Jornal Estado de Minas

TIRO LIVRE

A dança dos números nas camisas de Atlético e Cruzeiro

Houve um tempo em que bastava ver a numeração dos jogadores para entender como os times de futebol atuavam e quem era quem. Começava pelo camisa 1 e ia até o 11, sem firulas, nem surpresas. Era possível projetar o esquema tático da equipe e até determinar o estilo dos atletas – mesmo sem nunca tê-los visto atuar antes.



Hoje, isso é sinal de nostalgia. Cada vez que um clube libera a numeração das camisas para a temporada, entra em campo uma miscelânea de lógicas: da numerologia às superstições, passando por homenagens a familiares, há toda sorte de justificativa para a escolha de cada um.

Antes, não. Seguia, em 99% das vezes, o mesmo roteiro - começando pelo goleiro, obrigatoriamente o camisa 1. O lateral-direito estaria com 2 e o esquerdo, com a 6. A dupla de zaga vestiria a 3 e a 4. No meio, os jogadores mais de contenção usariam a 5 e a 8. O homem de criação levaria a 10. Com a 7 e a 11, atacantes caindo pelos lados do campo. E o centroavante envergando a 9.

Havia sensíveis alterações, como nas variações de esquema (4-4-2, 4-3-3 ou 3-5-2), mas estabeleceu-se quase um padrão internacional. 

Algumas numerações acabaram se tornando marcantes. A 10, por exemplo, passou a ser sinônimo de qualidade. Um carimbo de categoria e inteligência (e na mesma proporção um caminhão de expectativa) para quem a usasse. Não por acaso. Ela foi eternizada por Pelé. 





Todo esse saudosismo nos traz aos dias atuais, com o anúncio das numerações das camisas que os jogadores de Atlético e Cruzeiro usarão em 2023. O resultado dessa nova ordem mundial é que números tradicionais foram abandonados. 

Na Toca da Raposa, ninguém quis saber do 3, do 4 e do 6, sabe-se lá o motivo. 

Os zagueiros estão assim: Eduardo Brock (14), Lucas Oliveira (26), Neris (27), Reynaldo (29) e Luís Felipe (44). Entre os laterais-esquerdos, Kaiki (16) e Marquinhos Cipriano (39).

A histórica camisa 10, que no ano passado não teve dono, volta à cena, com Nikão. Não é difícil imaginar por que ninguém quis assumir, em 2022, a responsabilidade de carregar o número que foi de jogadores do quilate de Dirceu Lopes, Alex, Montillo e Everton Ribeiro e Arrascaeta. 



O Atlético também tem suas idiossincrasias. O camisa 1, por exemplo, é o terceiro goleiro, Gabriel Delfin. O titular, Everson, joga com a 22.

Seguindo a contagem oficial, o número 2 também não será visto em campo, já que foi deixado de lado.
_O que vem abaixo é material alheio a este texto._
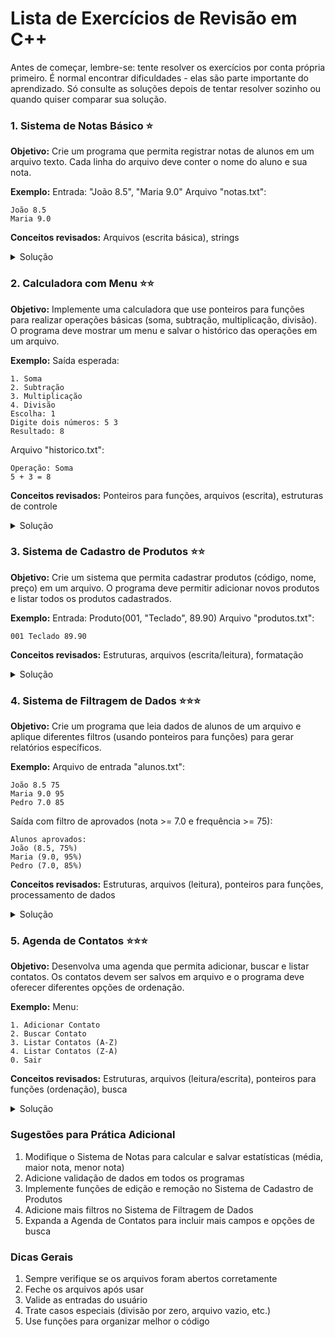 # Lista de Exercícios de Revisão em C++

Antes de começar, lembre-se: tente resolver os exercícios por conta própria primeiro. É normal encontrar dificuldades - elas são parte importante do aprendizado. Só consulte as soluções depois de tentar resolver sozinho ou quando quiser comparar sua solução.

### 1. Sistema de Notas Básico ⭐
**Objetivo:** Crie um programa que permita registrar notas de alunos em um arquivo texto. Cada linha do arquivo deve conter o nome do aluno e sua nota.

**Exemplo:**
Entrada: "João 8.5", "Maria 9.0"
Arquivo "notas.txt":
```
João 8.5
Maria 9.0
```
**Conceitos revisados:** Arquivos (escrita básica), strings

<details>
<summary>Solução</summary>

```cpp
#include <iostream>
#include <fstream>
#include <string>

int main() {
    std::ofstream arquivo("notas.txt");
    std::string nome;
    float nota;
    char continuar;
    
    if (!arquivo.is_open()) {
        std::cout << "Erro ao abrir o arquivo!" << std::endl;
        return 1;
    }
    
    do {
        std::cout << "Nome do aluno: ";
        std::cin >> nome;
        std::cout << "Nota: ";
        std::cin >> nota;
        
        arquivo << nome << " " << nota << std::endl;
        
        std::cout << "Deseja continuar? (s/n): ";
        std::cin >> continuar;
    } while (continuar == 's' || continuar == 'S');
    
    arquivo.close();
    return 0;
}
```
</details>

### 2. Calculadora com Menu ⭐⭐
**Objetivo:** Implemente uma calculadora que use ponteiros para funções para realizar operações básicas (soma, subtração, multiplicação, divisão). O programa deve mostrar um menu e salvar o histórico das operações em um arquivo.

**Exemplo:**
Saída esperada:
```
1. Soma
2. Subtração
3. Multiplicação
4. Divisão
Escolha: 1
Digite dois números: 5 3
Resultado: 8
```
Arquivo "historico.txt":
```
Operação: Soma
5 + 3 = 8
```
**Conceitos revisados:** Ponteiros para funções, arquivos (escrita), estruturas de controle

<details>
<summary>Solução</summary>

```cpp
#include <iostream>
#include <fstream>

float soma(float a, float b) { return a + b; }
float subtracao(float a, float b) { return a - b; }
float multiplicacao(float a, float b) { return a * b; }
float divisao(float a, float b) { return b != 0 ? a / b : 0; }

void salvarHistorico(const char* operacao, float a, float b, float resultado) {
    std::ofstream arquivo("historico.txt", std::ios::app);
    arquivo << "Operação: " << operacao << std::endl;
    arquivo << a << " " << operacao << " " << b << " = " << resultado << std::endl;
    arquivo.close();
}

int main() {
    float (*operacoes[])(float, float) = {soma, subtracao, multiplicacao, divisao};
    const char* nomes[] = {"+", "-", "*", "/"};
    
    float a, b;
    int escolha;
    
    do {
        std::cout << "1. Soma\n2. Subtração\n3. Multiplicação\n4. Divisão\n0. Sair\n";
        std::cout << "Escolha: ";
        std::cin >> escolha;
        
        if (escolha >= 1 && escolha <= 4) {
            std::cout << "Digite dois números: ";
            std::cin >> a >> b;
            
            float resultado = operacoes[escolha-1](a, b);
            std::cout << "Resultado: " << resultado << std::endl;
            
            salvarHistorico(nomes[escolha-1], a, b, resultado);
        }
    } while (escolha != 0);
    
    return 0;
}
```
</details>

### 3. Sistema de Cadastro de Produtos ⭐⭐
**Objetivo:** Crie um sistema que permita cadastrar produtos (código, nome, preço) em um arquivo. O programa deve permitir adicionar novos produtos e listar todos os produtos cadastrados.

**Exemplo:**
Entrada: Produto(001, "Teclado", 89.90)
Arquivo "produtos.txt":
```
001 Teclado 89.90
```
**Conceitos revisados:** Estruturas, arquivos (escrita/leitura), formatação

<details>
<summary>Solução</summary>

```cpp
#include <iostream>
#include <fstream>
#include <iomanip>

struct Produto {
    char codigo[4];
    char nome[50];
    float preco;
};

void cadastrarProduto() {
    Produto prod;
    std::ofstream arquivo("produtos.txt", std::ios::app);
    
    std::cout << "Código (3 dígitos): ";
    std::cin >> prod.codigo;
    std::cout << "Nome: ";
    std::cin.ignore();
    std::cin.getline(prod.nome, 50);
    std::cout << "Preço: ";
    std::cin >> prod.preco;
    
    arquivo << prod.codigo << " "
            << prod.nome << " "
            << std::fixed << std::setprecision(2) << prod.preco << std::endl;
            
    arquivo.close();
}

void listarProdutos() {
    std::ifstream arquivo("produtos.txt");
    Produto prod;
    std::string linha;
    
    std::cout << "\nProdutos cadastrados:\n";
    while (std::getline(arquivo, linha)) {
        std::cout << linha << std::endl;
    }
    arquivo.close();
}

int main() {
    int opcao;
    do {
        std::cout << "\n1. Cadastrar Produto\n2. Listar Produtos\n0. Sair\n";
        std::cout << "Escolha: ";
        std::cin >> opcao;
        
        switch(opcao) {
            case 1: cadastrarProduto(); break;
            case 2: listarProdutos(); break;
        }
    } while (opcao != 0);
    
    return 0;
}
```
</details>

### 4. Sistema de Filtragem de Dados ⭐⭐⭐
**Objetivo:** Crie um programa que leia dados de alunos de um arquivo e aplique diferentes filtros (usando ponteiros para funções) para gerar relatórios específicos.

**Exemplo:**
Arquivo de entrada "alunos.txt":
```
João 8.5 75
Maria 9.0 95
Pedro 7.0 85
```
Saída com filtro de aprovados (nota >= 7.0 e frequência >= 75):
```
Alunos aprovados:
João (8.5, 75%)
Maria (9.0, 95%)
Pedro (7.0, 85%)
```
**Conceitos revisados:** Estruturas, arquivos (leitura), ponteiros para funções, processamento de dados

<details>
<summary>Solução</summary>

```cpp
#include <iostream>
#include <fstream>
#include <string>

struct Aluno {
    char nome[50];
    float nota;
    int frequencia;
};

typedef bool (*Filtro)(const Aluno&);

bool filtroAprovados(const Aluno& aluno) {
    return aluno.nota >= 7.0 && aluno.frequencia >= 75;
}

bool filtroRecuperacao(const Aluno& aluno) {
    return aluno.nota >= 5.0 && aluno.nota < 7.0 && aluno.frequencia >= 75;
}

void processarAlunos(const char* nomeArquivo, Filtro filtro, const char* descricao) {
    std::ifstream arquivo(nomeArquivo);
    Aluno aluno;
    
    std::cout << descricao << ":\n";
    while (arquivo >> aluno.nome >> aluno.nota >> aluno.frequencia) {
        if (filtro(aluno)) {
            std::cout << aluno.nome << " ("
                     << aluno.nota << ", "
                     << aluno.frequencia << "%)\n";
        }
    }
    arquivo.close();
}

int main() {
    int opcao;
    do {
        std::cout << "\n1. Listar Aprovados\n"
                  << "2. Listar Recuperação\n"
                  << "0. Sair\n"
                  << "Escolha: ";
        std::cin >> opcao;
        
        switch(opcao) {
            case 1:
                processarAlunos("alunos.txt", filtroAprovados, "Alunos aprovados");
                break;
            case 2:
                processarAlunos("alunos.txt", filtroRecuperacao, "Alunos em recuperação");
                break;
        }
    } while (opcao != 0);
    
    return 0;
}
```
</details>

### 5. Agenda de Contatos ⭐⭐⭐
**Objetivo:** Desenvolva uma agenda que permita adicionar, buscar e listar contatos. Os contatos devem ser salvos em arquivo e o programa deve oferecer diferentes opções de ordenação.

**Exemplo:**
Menu:
```
1. Adicionar Contato
2. Buscar Contato
3. Listar Contatos (A-Z)
4. Listar Contatos (Z-A)
0. Sair
```
**Conceitos revisados:** Estruturas, arquivos (leitura/escrita), ponteiros para funções (ordenação), busca

<details>
<summary>Solução</summary>

```cpp
#include <iostream>
#include <fstream>
#include <string>

struct Contato {
    char nome[50];
    char telefone[15];
    char email[50];
};

void adicionarContato() {
    Contato c;
    std::ofstream arquivo("contatos.txt", std::ios::app);
    
    std::cout << "Nome: ";
    std::cin.ignore();
    std::cin.getline(c.nome, 50);
    std::cout << "Telefone: ";
    std::cin.getline(c.telefone, 15);
    std::cout << "Email: ";
    std::cin.getline(c.email, 50);
    
    arquivo << c.nome << ";" << c.telefone << ";" << c.email << std::endl;
    arquivo.close();
}

void buscarContato() {
    std::string busca;
    std::cout << "Digite o nome a buscar: ";
    std::cin.ignore();
    std::getline(std::cin, busca);
    
    std::ifstream arquivo("contatos.txt");
    std::string linha;
    bool encontrou = false;
    
    while (std::getline(arquivo, linha)) {
        if (linha.find(busca) != std::string::npos) {
            std::cout << linha << std::endl;
            encontrou = true;
        }
    }
    
    if (!encontrou) {
        std::cout << "Contato não encontrado.\n";
    }
    arquivo.close();
}

void listarContatos(bool crescente) {
    std::ifstream arquivo("contatos.txt");
    std::string linhas[100];  // Limitado a 100 contatos para simplificar
    int numLinhas = 0;
    
    while (std::getline(arquivo, linhas[numLinhas]) && numLinhas < 100) {
        numLinhas++;
    }
    arquivo.close();
    
    // Ordenação simples (bubble sort)
    for (int i = 0; i < numLinhas-1; i++) {
        for (int j = 0; j < numLinhas-i-1; j++) {
            if (crescente ? linhas[j] > linhas[j+1] : linhas[j] < linhas[j+1]) {
                std::string temp = linhas[j];
                linhas[j] = linhas[j+1];
                linhas[j+1] = temp;
            }
        }
    }
    
    for (int i = 0; i < numLinhas; i++) {
        std::cout << linhas[i] << std::endl;
    }
}

int main() {
    int opcao;
    do {
        std::cout << "\n1. Adicionar Contato\n"
                  << "2. Buscar Contato\n"
                  << "3. Listar Contatos (A-Z)\n"
                  << "4. Listar Contatos (Z-A)\n"
                  << "0. Sair\n"
                  << "Escolha: ";
        std::cin >> opcao;
        
        switch(opcao) {
            case 1: adicionarContato(); break;
            case 2: buscarContato(); break;
            case 3: listarContatos(true); break;
            case 4: listarContatos(false); break;
        }
    } while (opcao != 0);
    
    return 0;
}
```
</details>

### Sugestões para Prática Adicional

1. Modifique o Sistema de Notas para calcular e salvar estatísticas (média, maior nota, menor nota)
2. Adicione validação de dados em todos os programas
3. Implemente funções de edição e remoção no Sistema de Cadastro de Produtos
4. Adicione mais filtros no Sistema de Filtragem de Dados
5. Expanda a Agenda de Contatos para incluir mais campos e opções de busca

### Dicas Gerais

1. Sempre verifique se os arquivos foram abertos corretamente
2. Feche os arquivos após usar
3. Valide as entradas do usuário
4. Trate casos especiais (divisão por zero, arquivo vazio, etc.)
5. Use funções para organizar melhor o código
O lateral-direito Paulo Henrique, contratado ao Juventude, vestirá a 23, enquanto o veterano Mariano usa a 25 desde que chegou à Cidade do Galo.

A camisa 10 ficou com aquele que é considerado a principal contratação da diretoria alvinegra para a temporada: o meia-atacante Paulinho.

Foi quebrada, então, uma sequência que vinha se consolidando no clube: desde que Ronaldinho Gaúcho deixou o Atlético, só gringos usaram o número místico. Começou com o argentino Dátolo, que foi seguido pelo equatoriano Cazares e, depois, pelo chileno Vargas - que agora ficou com a 11.

Ninguém também foi anunciado, neste ano, com a camisa 12, que chegou a ser imortalizada pelo Galo em 2006, como forma de homenagear a torcida pelo apoio na campanha da Série B do Campeonato Brasileiro daquele ano, mas precisou ser reativada em 2013, com a volta do time à Copa Libertadores, já que a Confederação Sul-Americana de Futebol (Conmebol) exige numeração fixa, de 1 a 30. Desde então, passou pelos goleiros Giovanni, Uilson, Lauro, Cleyton e Michael.

Sinal dos tempos, tanto quanto as chuteiras coloridas. Os números não seguem mais legados, como tantos outros aspectos do futebol moderno que ficaram no passado e hoje ficam guardados nos armários das lembranças.